弁論準備手続

「弁論準備手続(べんろんじゅんびてつづき)」とは、口頭弁論以外で、争点や証拠の整理のために設けられる準備手続のひとつです。
(法曹関係者は、省略して「弁準(べんじゅん)」と呼びます。)

弁論準備手続は、口頭弁論と異なり、公開が原則というわけではないので、誰でも傍聴できるわけではなく、裁判所が許可する人しか傍聴できません。
したがって、当事者が求めた当事者の関係者(典型的なのは、当事者が会社である場合の従業員)が傍聴することはありますが、それ以外のひと(当事者と関係のない一般の傍聴人)が傍聴することはほとんどありません。

弁論準備手続が終わると、口頭弁論で、その結果を陳述しなければならないことになっています。
(といっても、弁論準備手続が終わった次の口頭弁論期日の最初で、裁判官が「弁論準備手続の結果を陳述します。」と言うだけですが。
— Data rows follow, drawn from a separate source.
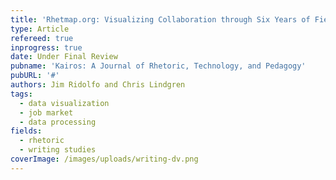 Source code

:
 ```yaml
---
title: 'Rhetmap.org: Visualizing Collaboration through Six Years of Field Data'
type: Article
refereed: true
inprogress: true
date: Under Final Review
pubname: 'Kairos: A Journal of Rhetoric, Technology, and Pedagogy'
pubURL: '#'
authors: Jim Ridolfo and Chris Lindgren
tags:
  - data visualization
  - job market
  - data processing
fields:
  - rhetoric
  - writing studies
coverImage: /images/uploads/writing-dv.png
---
```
)

当事者双方に訴訟代理人がついているときは、口頭弁論ではなく、弁論準備で手続を進めることがほとんどです。

以前は、訴訟代理人がついているときの準備手続は、弁論準備の一択でした。
そして、当事者の一方が遠方の場合は、弁論準備手続を電話会議で行うのが通常でした。
(電話会議で行う場合、当事者の一方はその期日に出頭しなければならないので(民事訴訟法170条3項ただし書き)、近い方の当事者は、裁判所まで行かないといけませんでした。)

しかし、ウェブ会議が行われるようになってからは、むしろ、書面による準備手続として、ウェブ会議を行うことの方が多くなってきています。